CQRS and ES for Online Auction Platform

In this article, we will talk about how our team applied the CQRS and event sourcing approach to an online auction project. We will also cover the results, conclusions, and some hidden pitfalls one should avoid when sticking to this approach.

Introduction

Here is a bit about how it all started. Our client turned to us to work on a platform for timed auctions. The platform was already in production and there was even some feedback, but now the client wanted us to create a platform for live auctions.

An auction, as it is well known, means selling certain items (lots), where buyers, or bidders, place bids. The buyer offering the highest bid becomes the new owner of the lot. With timed auctions, each lot has a predetermined closing time. Buyers place bids, and, at some point, the lot becomes closed. This is pretty much similar to eBay.

The timed platform was designed in a classic way, using CRUD. To close a lot, one had to use a dedicated application with a scheduled start. This app worked very much unreliably, with some bids lost and some made as if on behalf of a different buyer; in addition, some lots could get closed a few times or not get closed at all.

Conversely, live auction delivers an opportunity to participate in a real offline auction remotely on the web. Each auction has a dedicated area (a room) with a host and audience, and there is also a clerk with a laptop, who hits the buttons in the interface and makes the auction go live. The buyers that get connected to the auction can see offline bids and place their own ones.

Both platforms work in real time; however, when it comes to timed auctions, all bidders are in an equal position, while with live auctions, it is extremely important that online bidders should successfully compete with those in the room. In other words, the system must be very fast and reliable. The timed auction platform, meanwhile, had much negative experience, so it was clear to us that the classic CRUD approach was not feasible.
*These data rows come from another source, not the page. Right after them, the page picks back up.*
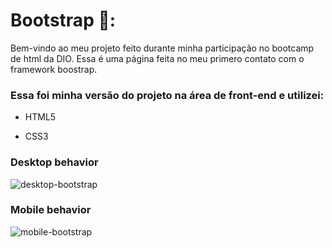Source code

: 
# Bootstrap 🏹:



Bem-vindo ao meu projeto feito durante minha participação no bootcamp de html da DIO. Essa é uma página feita no meu primero contato com o framework boostrap.



### Essa foi minha versão do projeto na área de front-end e utilizei: 

- HTML5

- CSS3


### Desktop behavior

  ![desktop-bootstrap](https://user-images.githubusercontent.com/55301440/125478922-78ce01bf-4c60-46bc-b120-9f6b774863cf.gif)


### Mobile behavior

![mobile-bootstrap](https://user-images.githubusercontent.com/55301440/125480846-f1d0682f-8cc5-4f8e-8b79-9f00bfe088ff.gif)
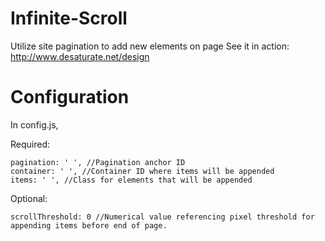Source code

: # Infinite-Scroll
Utilize site pagination to add new elements on page
See it in action: http://www.desaturate.net/design

# Configuration
In config.js,

Required:

    pagination: ' ', //Pagination anchor ID
    container: ' ', //Container ID where items will be appended
    items: ' ', //Class for elements that will be appended
    
Optional:

    scrollThreshold: 0 //Numerical value referencing pixel threshold for appending items before end of page.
We did not have our own experience in working with CQRS & ES, but, thankfully, our company is large enough, so we were able to get some help from other teams. After we provided the people who were ready to help us with specific information on the matter, we came to the conclusion that CQRS & ES was what we actually needed.

Last but not least, here are some more specifics on online auctions:

There are many concurrent users attempting to influence the same object in the system, i.e. the current lot. While the buyers place their bids, the clerk enters those bids into the system, closes the lot, and opens the next one. At any given point in time, a single user can place a bid that has a unique value, say, $5.
You have to store the entire history of system object operations, so that, if required, you may then check who made a particular bid.
The system response time should be very low, as the online version of the auction must be synced with the offline one, and the users need to understand whether their attempts to place a bid are successful.
It is important for the users to quickly get information about all changes during an auction, not just about the results of their actions.
The solution must be scalable, as multiple auctions may be run simultaneously.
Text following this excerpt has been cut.